### Problem:
In the records below, the line with "# Cyber Threat Intelligence Appliance (CTIA)" opens the range and the line with "- Create a free, expandable, open-source, easily/rapidly" closes it; print that range exactly and nothing else.

*** Opening of Listed records ***

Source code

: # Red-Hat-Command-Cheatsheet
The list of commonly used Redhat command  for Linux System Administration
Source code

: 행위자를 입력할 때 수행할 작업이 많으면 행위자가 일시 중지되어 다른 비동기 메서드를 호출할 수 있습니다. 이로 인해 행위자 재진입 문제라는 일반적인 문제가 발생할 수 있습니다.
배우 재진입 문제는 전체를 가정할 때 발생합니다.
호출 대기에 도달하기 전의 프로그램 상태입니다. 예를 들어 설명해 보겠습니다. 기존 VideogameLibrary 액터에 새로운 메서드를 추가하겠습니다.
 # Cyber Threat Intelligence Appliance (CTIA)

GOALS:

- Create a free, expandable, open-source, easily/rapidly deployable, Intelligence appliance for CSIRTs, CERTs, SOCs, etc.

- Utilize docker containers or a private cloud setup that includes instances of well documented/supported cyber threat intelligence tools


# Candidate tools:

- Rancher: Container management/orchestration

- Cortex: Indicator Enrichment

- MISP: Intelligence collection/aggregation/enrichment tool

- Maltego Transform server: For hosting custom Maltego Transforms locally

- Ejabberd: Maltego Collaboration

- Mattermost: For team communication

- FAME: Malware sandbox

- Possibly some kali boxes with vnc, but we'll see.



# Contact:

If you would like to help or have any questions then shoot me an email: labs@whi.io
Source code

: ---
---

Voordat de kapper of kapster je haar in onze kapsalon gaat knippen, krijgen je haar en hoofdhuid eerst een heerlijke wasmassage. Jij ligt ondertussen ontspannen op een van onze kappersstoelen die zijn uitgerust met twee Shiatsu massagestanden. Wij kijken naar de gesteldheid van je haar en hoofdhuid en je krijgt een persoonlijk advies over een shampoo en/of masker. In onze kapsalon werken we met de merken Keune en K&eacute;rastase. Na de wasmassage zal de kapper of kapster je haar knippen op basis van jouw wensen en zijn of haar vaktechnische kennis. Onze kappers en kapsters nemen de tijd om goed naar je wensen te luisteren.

*** Close of Listed records ***

### Output for this task:
 # Cyber Threat Intelligence Appliance (CTIA)

GOALS:

- Create a free, expandable, open-source, easily/rapidly deployable, Intelligence appliance for CSIRTs, CERTs, SOCs, etc.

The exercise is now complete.